Column 18: Revise, 7th March 2003
There are only two weeks of this term left now, which means it’s probably time to start thinking about revising for your exams. I say revising, but if you’re anything like me, that means reading your lecture notes for the first time and trying to understand what the hell it all means. You sit there thinking – next year you will work harder, steadily, throughout the year, so you don’t end up learning it all from scratch next Easter, and you won’t do so dismally, but really you know you’ll end up making all the same promises this time next year. Except if you’re going to graduate this year of course. But then, that could be a very big “if” indeed. The shit has hit the fan. It’s time to get down to work. But can you really be bothered? Right now?

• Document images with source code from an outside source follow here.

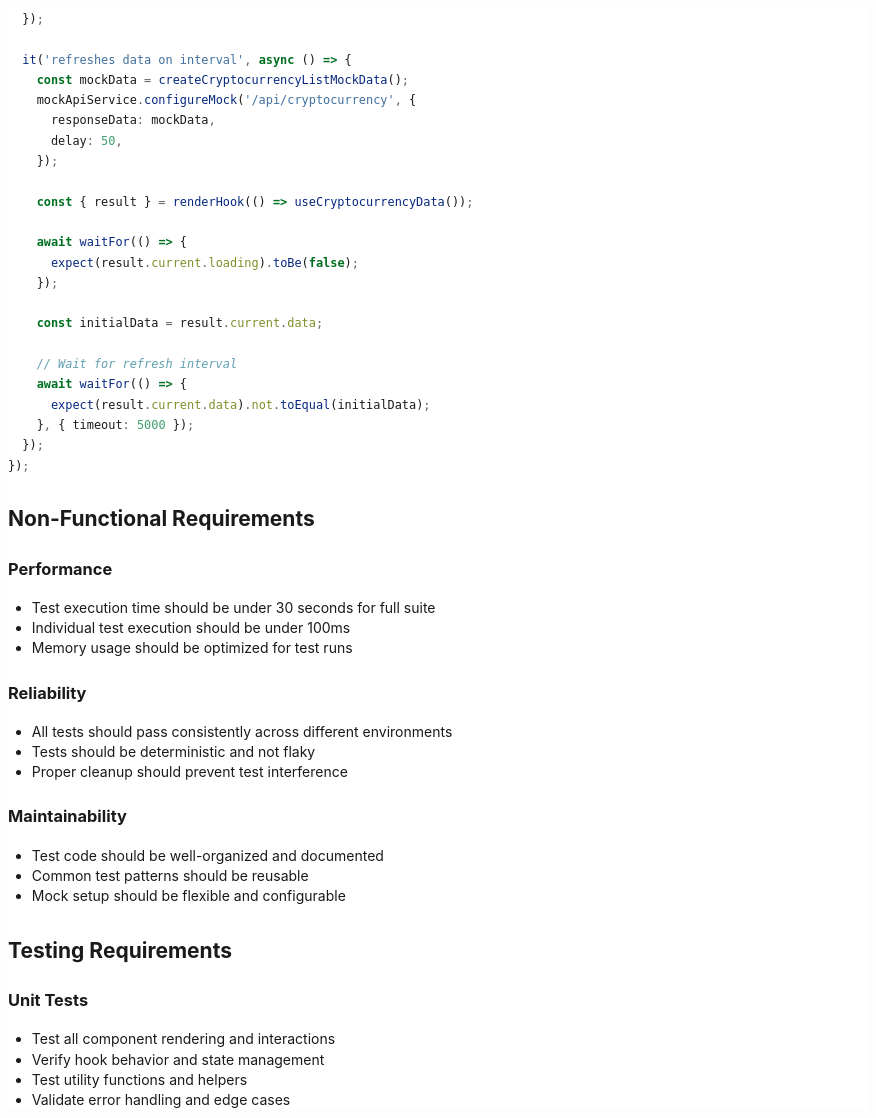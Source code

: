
 ```typescript
  });

  it('refreshes data on interval', async () => {
    const mockData = createCryptocurrencyListMockData();
    mockApiService.configureMock('/api/cryptocurrency', {
      responseData: mockData,
      delay: 50,
    });

    const { result } = renderHook(() => useCryptocurrencyData());

    await waitFor(() => {
      expect(result.current.loading).toBe(false);
    });

    const initialData = result.current.data;

    // Wait for refresh interval
    await waitFor(() => {
      expect(result.current.data).not.toEqual(initialData);
    }, { timeout: 5000 });
  });
});
```

## Non-Functional Requirements

### Performance
- Test execution time should be under 30 seconds for full suite
- Individual test execution should be under 100ms
- Memory usage should be optimized for test runs

### Reliability
- All tests should pass consistently across different environments
- Tests should be deterministic and not flaky
- Proper cleanup should prevent test interference

### Maintainability
- Test code should be well-organized and documented
- Common test patterns should be reusable
- Mock setup should be flexible and configurable

## Testing Requirements

### Unit Tests
- Test all component rendering and interactions
- Verify hook behavior and state management
- Test utility functions and helpers
- Validate error handling and edge cases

The first thing to do, obviously, is to construct your revision timetable. Try not to waste time by making it too elaborate – if yours is carved out of mahogany, exquisitely decorated with paintings of Biblical figures and encrusted with jewels, and illuminates in a range of hues when voice-activated, you might want to consider brushing up on your time management skills. Of course, the trap here is that you then end up spending hours and hours searching Google, looking up ways to use your time more effectively. Then you sit there, pondering for a while about the irony of it all. Then you realise pondering the irony for so long was itself ironic, as now you’ve wasted even more time, and then you’ve only got a week to go until your exams begin.
It can all get very stressful when you realise how little time you have left. The best way to relieve stress, of course, is to take a holiday – so why not book a last-minute flight and get away from it all for a few weeks?

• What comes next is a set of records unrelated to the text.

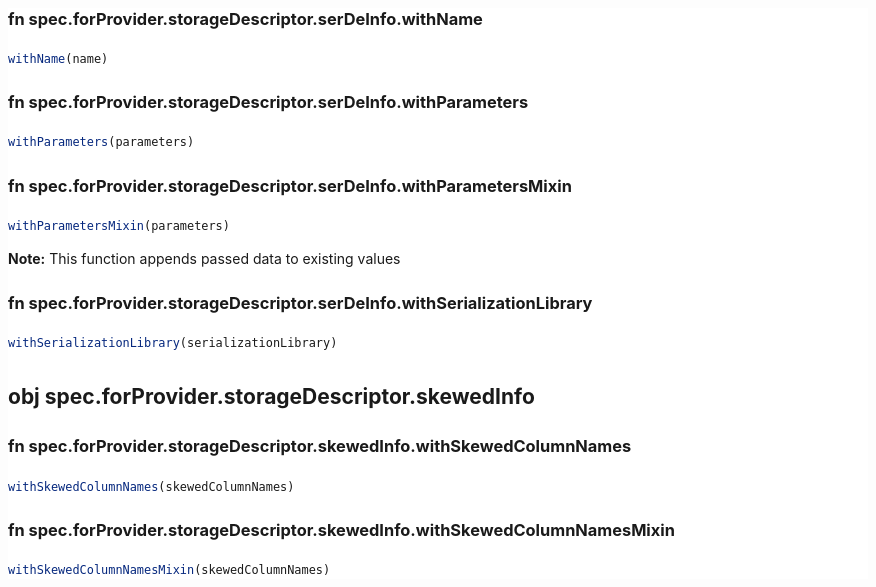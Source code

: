 

### fn spec.forProvider.storageDescriptor.serDeInfo.withName

```ts
withName(name)
```



### fn spec.forProvider.storageDescriptor.serDeInfo.withParameters

```ts
withParameters(parameters)
```



### fn spec.forProvider.storageDescriptor.serDeInfo.withParametersMixin

```ts
withParametersMixin(parameters)
```



**Note:** This function appends passed data to existing values

### fn spec.forProvider.storageDescriptor.serDeInfo.withSerializationLibrary

```ts
withSerializationLibrary(serializationLibrary)
```



## obj spec.forProvider.storageDescriptor.skewedInfo



### fn spec.forProvider.storageDescriptor.skewedInfo.withSkewedColumnNames

```ts
withSkewedColumnNames(skewedColumnNames)
```



### fn spec.forProvider.storageDescriptor.skewedInfo.withSkewedColumnNamesMixin

```ts
withSkewedColumnNamesMixin(skewedColumnNames)
```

If you do stay at home though, you’ve still got ways to waste time. For example, when revising, make sure you take regular breaks. There’s no point in revising unless you’re concentrating fully, so make sure you’re fully rested and recovered before you go back to your desk. Go and get yourself something to eat – roast a chicken, bake a loaf of bread, marinade a steak for twelve hours, have a five course meal, and then go to bed to make sure you’re in tip-top condition for when you go back to that nasty textbook.
You can probably kill quite a few days with nice long breaks alone. But then you’ll find you’ve only got two days left and you still don’t understand a thing. The shit has well and truly hit the fan now – in fact, a whole dungheap has been fired at a ship’s propellers – and it’s time to cram. No time for sleep now – staple your eyes open, and connect yourself to a drip wired straight up to a Starbucks espresso machine, pumping boiling hot coffee through your veins.

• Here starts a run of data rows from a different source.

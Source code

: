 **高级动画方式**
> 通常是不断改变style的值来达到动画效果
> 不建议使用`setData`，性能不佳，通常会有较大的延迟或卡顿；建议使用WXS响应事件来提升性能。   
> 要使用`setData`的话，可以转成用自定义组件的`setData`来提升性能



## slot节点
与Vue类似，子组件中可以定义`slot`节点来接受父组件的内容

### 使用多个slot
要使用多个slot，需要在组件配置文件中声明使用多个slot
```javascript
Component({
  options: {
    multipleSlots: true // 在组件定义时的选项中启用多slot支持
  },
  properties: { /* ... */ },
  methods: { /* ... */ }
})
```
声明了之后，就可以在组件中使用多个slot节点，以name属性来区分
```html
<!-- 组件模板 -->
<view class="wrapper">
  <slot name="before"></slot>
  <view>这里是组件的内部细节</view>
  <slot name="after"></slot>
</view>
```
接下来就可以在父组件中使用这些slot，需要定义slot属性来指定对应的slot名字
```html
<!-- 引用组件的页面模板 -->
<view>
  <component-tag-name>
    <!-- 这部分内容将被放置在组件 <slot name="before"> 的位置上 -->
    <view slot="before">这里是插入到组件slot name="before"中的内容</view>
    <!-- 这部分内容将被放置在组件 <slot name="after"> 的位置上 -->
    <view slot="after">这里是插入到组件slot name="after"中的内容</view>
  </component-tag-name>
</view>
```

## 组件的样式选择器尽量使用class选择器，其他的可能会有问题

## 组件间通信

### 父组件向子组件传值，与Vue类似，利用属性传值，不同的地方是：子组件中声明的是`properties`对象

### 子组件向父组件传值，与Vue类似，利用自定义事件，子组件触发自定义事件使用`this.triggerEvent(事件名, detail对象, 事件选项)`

Next, eliminate all possible distractions from your study area. Put your telly in the attic, post your computer to an oil rig in the North Sea and bury all non-relevant books at the bottom of the garden. Then take a deep breath, and revise.
Condense your notes – take your original lecture notes, abbreviate them, and get them down to a few sheets of A4. Then do it again. And then do it again, until you can write a whole lecture course onto a contact lens. Then you’re all set – it’s so quick and simple really. Why does it take so long?